━━ Exercise materials

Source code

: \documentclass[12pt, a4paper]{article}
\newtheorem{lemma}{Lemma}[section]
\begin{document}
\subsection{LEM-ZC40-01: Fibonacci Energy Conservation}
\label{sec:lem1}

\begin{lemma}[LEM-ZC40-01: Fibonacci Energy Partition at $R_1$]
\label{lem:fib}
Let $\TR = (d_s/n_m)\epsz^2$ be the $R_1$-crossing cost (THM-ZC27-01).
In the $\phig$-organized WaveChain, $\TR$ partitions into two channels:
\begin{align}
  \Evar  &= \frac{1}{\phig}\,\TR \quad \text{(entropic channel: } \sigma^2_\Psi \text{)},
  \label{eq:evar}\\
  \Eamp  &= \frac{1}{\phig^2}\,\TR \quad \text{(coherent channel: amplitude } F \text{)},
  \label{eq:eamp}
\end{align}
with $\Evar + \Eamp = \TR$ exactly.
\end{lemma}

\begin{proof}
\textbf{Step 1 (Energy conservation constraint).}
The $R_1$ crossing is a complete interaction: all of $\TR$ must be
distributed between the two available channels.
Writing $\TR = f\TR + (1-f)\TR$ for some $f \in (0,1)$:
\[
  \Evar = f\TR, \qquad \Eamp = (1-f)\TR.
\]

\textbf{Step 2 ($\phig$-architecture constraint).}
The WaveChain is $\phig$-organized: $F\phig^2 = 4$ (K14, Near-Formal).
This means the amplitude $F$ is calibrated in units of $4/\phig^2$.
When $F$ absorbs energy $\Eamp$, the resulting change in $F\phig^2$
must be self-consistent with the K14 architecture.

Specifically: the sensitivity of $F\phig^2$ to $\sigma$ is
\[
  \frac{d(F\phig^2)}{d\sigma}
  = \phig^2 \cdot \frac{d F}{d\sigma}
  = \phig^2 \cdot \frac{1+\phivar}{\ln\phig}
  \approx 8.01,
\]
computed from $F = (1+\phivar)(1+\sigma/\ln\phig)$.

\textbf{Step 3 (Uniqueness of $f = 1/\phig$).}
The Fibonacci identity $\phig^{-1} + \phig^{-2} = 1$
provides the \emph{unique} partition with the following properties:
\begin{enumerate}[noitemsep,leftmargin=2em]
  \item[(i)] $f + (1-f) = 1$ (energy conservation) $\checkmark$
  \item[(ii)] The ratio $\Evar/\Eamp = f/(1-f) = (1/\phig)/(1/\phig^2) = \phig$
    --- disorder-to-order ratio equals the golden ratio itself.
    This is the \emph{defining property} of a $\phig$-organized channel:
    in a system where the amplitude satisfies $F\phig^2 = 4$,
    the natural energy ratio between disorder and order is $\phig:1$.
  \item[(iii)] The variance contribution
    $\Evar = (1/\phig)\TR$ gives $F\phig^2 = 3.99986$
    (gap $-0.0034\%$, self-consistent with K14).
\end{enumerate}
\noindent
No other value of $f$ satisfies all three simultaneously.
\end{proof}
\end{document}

━━━━

Restate the records above exactly.

▶ **Result of this exercise**:
Source code

: \documentclass[12pt, a4paper]{article}
\newtheorem{lemma}{Lemma}[section]
\begin{document}
\subsection{LEM-ZC40-01: Fibonacci Energy Conservation}
\label{sec:lem1}

\begin{lemma}[LEM-ZC40-01: Fibonacci Energy Partition at $R_1$]
\label{lem:fib}
Let $\TR = (d_s/n_m)\epsz^2$ be the $R_1$-crossing cost (THM-ZC27-01).
In the $\phig$-organized WaveChain, $\TR$ partitions into two channels:
\begin{align}
  \Evar  &= \frac{1}{\phig}\,\TR \quad \text{(entropic channel: } \sigma^2_\Psi \text{)},
  \label{eq:evar}\\
  \Eamp  &= \frac{1}{\phig^2}\,\TR \quad \text{(coherent channel: amplitude } F \text{)},
  \label{eq:eamp}
\end{align}
with $\Evar + \Eamp = \TR$ exactly.
\end{lemma}

\begin{proof}
\textbf{Step 1 (Energy conservation constraint).}
The $R_1$ crossing is a complete interaction: all of $\TR$ must be
distributed between the two available channels.
Writing $\TR = f\TR + (1-f)\TR$ for some $f \in (0,1)$:
\[
  \Evar = f\TR, \qquad \Eamp = (1-f)\TR.
\]

\textbf{Step 2 ($\phig$-architecture constraint).}
The WaveChain is $\phig$-organized: $F\phig^2 = 4$ (K14, Near-Formal).
This means the amplitude $F$ is calibrated in units of $4/\phig^2$.
When $F$ absorbs energy $\Eamp$, the resulting change in $F\phig^2$
must be self-consistent with the K14 architecture.

Specifically: the sensitivity of $F\phig^2$ to $\sigma$ is
\[
  \frac{d(F\phig^2)}{d\sigma}
  = \phig^2 \cdot \frac{d F}{d\sigma}
  = \phig^2 \cdot \frac{1+\phivar}{\ln\phig}
  \approx 8.01,
\]
computed from $F = (1+\phivar)(1+\sigma/\ln\phig)$.

\textbf{Step 3 (Uniqueness of $f = 1/\phig$).}
The Fibonacci identity $\phig^{-1} + \phig^{-2} = 1$
provides the \emph{unique} partition with the following properties:
\begin{enumerate}[noitemsep,leftmargin=2em]
  \item[(i)] $f + (1-f) = 1$ (energy conservation) $\checkmark$
  \item[(ii)] The ratio $\Evar/\Eamp = f/(1-f) = (1/\phig)/(1/\phig^2) = \phig$
    --- disorder-to-order ratio equals the golden ratio itself.
    This is the \emph{defining property} of a $\phig$-organized channel:
    in a system where the amplitude satisfies $F\phig^2 = 4$,
    the natural energy ratio between disorder and order is $\phig:1$.
  \item[(iii)] The variance contribution
    $\Evar = (1/\phig)\TR$ gives $F\phig^2 = 3.99986$
    (gap $-0.0034\%$, self-consistent with K14).
\end{enumerate}
\noindent
No other value of $f$ satisfies all three simultaneously.
\end{proof}
\end{document}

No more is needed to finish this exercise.